To support the development and validation of the ignition model, both basic experiments with a special ignition test bench and tests with real application scenarios on the single-cylinder research engine are planned.

The ignition test rig was designed and built according to the following principle in order to be able to investigate the spark behavior, which is of fundamental importance for the initiation of ignition, under a wide range of reproducible boundary conditions such as pressure, temperature, flow velocity and ignition system settings.

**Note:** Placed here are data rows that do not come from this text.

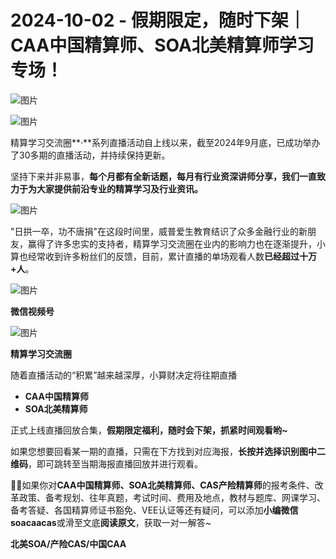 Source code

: # 2024-10-02 - 假期限定，随时下架｜CAA中国精算师、SOA北美精算师学习专场！

![图片](https://mmbiz.qpic.cn/mmbiz_jpg/mK3FpI9af4kg4PH3You8v1p2s4zAl35ZxNnxg0MdNmVTvH2IJcatox7FnBcNAnYE4JN8ZPBDeK1yLvRwqaptmA/640?wx_fmt=jpeg&wxfrom=5&wx_lazy=1&wx_co=1&tp=webp)

![图片](https://mmbiz.qpic.cn/sz_mmbiz_gif/mK3FpI9af4nSfVwvozd64cQ7rcicg9NY7aDpmlQHeubb1vZMYf0AYBKd0R4BYEutuL8zyMe4NKXjT1d6SMzlM4g/640?wx_fmt=gif&from=appmsg&wxfrom=5&wx_lazy=1&wx_co=1&tp=webp)

精算学习交流圈**·**系列直播活动自上线以来，截至2024年9月底，已成功举办了30多期的直播活动，并持续保持更新。

坚持下来并非易事，**每个月都有全新话题，每月有行业资深讲师分享，我们一直致力于为大家提供前沿专业的精算学习及行业资讯。**

![图片](https://mmbiz.qpic.cn/sz_mmbiz_png/mK3FpI9af4lI51NPxiaGNDsiaiaevqI667cqR1nwbmKgSmPM76AiaFHWzQLQmY6Ngh4BcmrvRkfkyx9W1kCSKuyIoQ/640?wx_fmt=png&from=appmsg&tp=webp&wxfrom=5&wx_lazy=1)

"日拱一卒，功不唐捐"在这段时间里，威普爱生教育结识了众多金融行业的新朋友，赢得了许多忠实的支持者，精算学习交流圈在业内的影响力也在逐渐提升，小算也经常收到许多粉丝们的反馈，目前，累计直播的单场观看人数**已经超过十万+人**。

![图片](https://mmbiz.qpic.cn/sz_mmbiz_png/Z94kpwe3PEnxbJNxFJBrUlFFkvYhfNNbFvHq6zhrfKc1lUzdIKiaxPUIjBbsGyTSgPF6G7pz7peic5iatIAITLYeg/640?wx_fmt=other&wxfrom=5&wx_lazy=1&wx_co=1&tp=webp)

**微信视频号**

![图片](https://mmbiz.qpic.cn/sz_mmbiz_png/Z94kpwe3PEnxbJNxFJBrUlFFkvYhfNNb9hicEWyictGJyUIMGIV2NG13rHgRLzPzzxDYxesNndpm15C6UaakoKGw/640?wx_fmt=other&wxfrom=5&wx_lazy=1&wx_co=1&tp=webp)

**精算学习交流圈**

随着直播活动的“积累”越来越深厚，小算财决定将往期直播

* **CAA中国精算师**
* ****SOA北美精算师****

正式上线直播回放合集，**假期限定福利，随时会下架，抓紧时间观看哟~**

如果您想要回看某一期的直播，只需在下方找到对应海报，**长按并选择识别图中二维码**，即可跳转至当期海报直播回放并进行观看。























**💁‍♀️**如果你对**CAA中国精算师、SOA北美精算师、CAS产险精算师**的报考条件、改革政策、备考规划、往年真题，考试时间、费用及地点，教材与题库、网课学习、备考答疑、各国精算师证书豁免、VEE认证等还有疑问，可以添加**小编微信soacaacas**或滑至文底**阅读原文**，获取一对一解答~

**北美SOA/产险CAS/中国CAA** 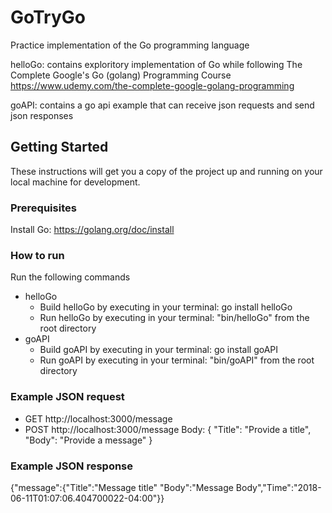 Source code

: # GoTryGo

Practice implementation of the Go programming language

helloGo: contains exploritory implementation of Go while following The Complete Google's Go (golang) Programming Course
https://www.udemy.com/the-complete-google-golang-programming

goAPI: contains a go api example that can receive json requests and send json responses

## Getting Started

These instructions will get you a copy of the project up and running on your local machine for development.

### Prerequisites

Install Go: https://golang.org/doc/install

### How to run

Run the following commands
- helloGo
  - Build helloGo by executing in your terminal: go install helloGo
  - Run helloGo by executing in your terminal: "bin/helloGo" from the root directory
- goAPI
  - Build goAPI by executing in your terminal: go install goAPI
  - Run goAPI by executing in your terminal: "bin/goAPI" from the root directory

### Example JSON request
- GET http://localhost:3000/message 
- POST http://localhost:3000/message 
Body: {
	"Title": "Provide a title",
	"Body": "Provide a message"
}

### Example JSON response
{"message":{"Title":"Message title" "Body":"Message Body","Time":"2018-06-11T01:07:06.404700022-04:00"}}
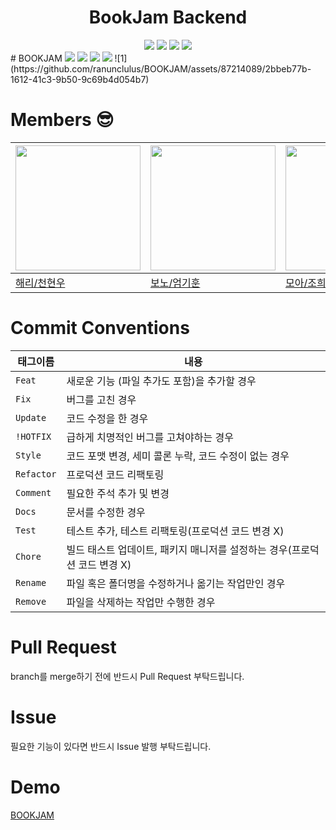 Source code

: <h1 align="center">BookJam Backend</h1>
<div align="center">
<img src="https://img.shields.io/badge/Node.js-339933?style=flat-square&logo=Node.js&logoColor=white"/>
<img src="https://img.shields.io/badge/Express-000000?style=flat-square&logo=express&logoColor=white"/>
<img src="https://img.shields.io/badge/MySQL-4479A1?style=flat-square&logo=MySQL&logoColor=white"/>
<img src="https://img.shields.io/github/actions/workflow/status/BookJamm/BE/ci.yml?style=flat-sqaure"/>
</div>
# BOOKJAM
<img src="https://github.com/ranunclulus/BOOKJAM/assets/87214089/0c9f8a9d-7d62-4fe5-8a7b-e8db51328299"/>
<img src="https://github.com/ranunclulus/BOOKJAM/assets/87214089/2ced0939-78b9-4b05-8a91-c6aedcaf680e"/>
<img src="https://github.com/ranunclulus/BOOKJAM/assets/87214089/859b9d43-e0a0-405d-8142-30dccd6ecff5"/>
<img src="https://github.com/ranunclulus/BOOKJAM/assets/87214089/d9154ed9-76cc-4066-9d82-2e8bd9b88ab6"/>
![1](https://github.com/ranunclulus/BOOKJAM/assets/87214089/2bbeb77b-1612-41c3-9b50-9c69b4d054b7)



# Members 😎
| <img width="200px" src="https://avatars.githubusercontent.com/u/76639211?v=4"/> | <img width="200px" src="https://avatars.githubusercontent.com/u/52905679?v=4"/> | <img width="200px" src="https://avatars.githubusercontent.com/u/87214089?v=4" /> |
|--|--|--|
| [해리/천현우](https://github.com/eomgerm) |[보노/엄기훈](https://github.com/eomgerm)|[모아/조희수](https://github.com/ranunclulus)|

# Commit Conventions
| 태그이름   | 내용                                                                      |
| ---------- | ------------------------------------------------------------------------- |
| `Feat`     | 새로운 기능 (파일 추가도 포함)을 추가할 경우                              |
| `Fix `     | 버그를 고친 경우                                                          |
| `Update`   | 코드 수정을 한 경우                                                       |
| `!HOTFIX`  | 급하게 치명적인 버그를 고쳐야하는 경우                                    |
| `Style`    | 코드 포맷 변경, 세미 콜론 누락, 코드 수정이 없는 경우                     |
| `Refactor` | 프로덕션 코드 리팩토링                                                    |
| `Comment`  | 필요한 주석 추가 및 변경                                                  |
| `Docs`     | 문서를 수정한 경우                                                        |
| `Test`     | 테스트 추가, 테스트 리팩토링(프로덕션 코드 변경 X)                        |
| `Chore`    | 빌드 태스트 업데이트, 패키지 매니저를 설정하는 경우(프로덕션 코드 변경 X) |
| `Rename`   | 파일 혹은 폴더명을 수정하거나 옮기는 작업만인 경우                        |
| `Remove`   | 파일을 삭제하는 작업만 수행한 경우                                        |

# Pull Request
branch를 merge하기 전에 반드시 Pull Request 부탁드립니다.

# Issue
필요한 기능이 있다면 반드시 Issue 발행 부탁드립니다.
# Demo
[BOOKJAM](https://www.youtube.com/watch?v=T5OUYJKushs)
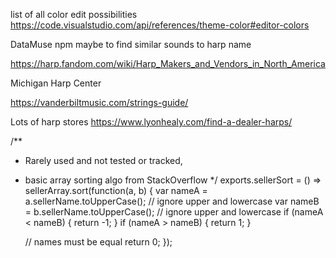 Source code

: list of all color edit possibilities https://code.visualstudio.com/api/references/theme-color#editor-colors

DataMuse npm maybe to find similar sounds to harp name

https://harp.fandom.com/wiki/Harp_Makers_and_Vendors_in_North_America

Michigan Harp Center

https://vanderbiltmusic.com/strings-guide/



Lots of harp stores   https://www.lyonhealy.com/find-a-dealer-harps/

/**
 * Rarely used and not tested or tracked, 
 * basic array sorting algo from StackOverflow
 */
exports.sellerSort = () => sellerArray.sort(function(a, b) {
    var nameA = a.sellerName.toUpperCase(); // ignore upper and lowercase
    var nameB = b.sellerName.toUpperCase(); // ignore upper and lowercase
    if (nameA < nameB) {
        return -1;
    }
    if (nameA > nameB) {
       return 1;
    }
  
    // names must be equal
    return 0;
});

Figure 1: Schematic of the ignition test bench

In order to evaluate the influences of the above-mentioned boundary conditions on the spark behavior, images were taken with a high-speed camera and the high temporal resolution current and voltage signals of the ignition system were recorded using an oscilloscope. The figure below shows a comparison of the first 250µs of the spark behavior at ambient conditions without flow (a) and at increased pressure and defined flow (b) in the form of an image sequence with a capture rate of 120,000 frames/s and an exposure time of 1.25 µs (every eighth frame is shown).


Figure 2: Ignition process at ambient conditions (a) and at increased pressure and defined flow (b).

As a result of the flow and increased pressure, there is a later sparkover and a clear spark drift. The stronger light intensity in case (b) can be equated with an increase in the energy supplied to the spark.

The measurement technique also made it possible to investigate burning duration, spark formation, breakdown location, etc., with a higher level of detail. Furthermore, the test rig enables the temporally high-resolution optical recording of phenomena that have not been investigated in detail in this form so far (e.g. particle ejection from the electrode material).

For further verification of the developed models, additional measurements of the ignition process on a single-cylinder research engine are planned for the coming year in accordance with a measurement program optimized for model verification.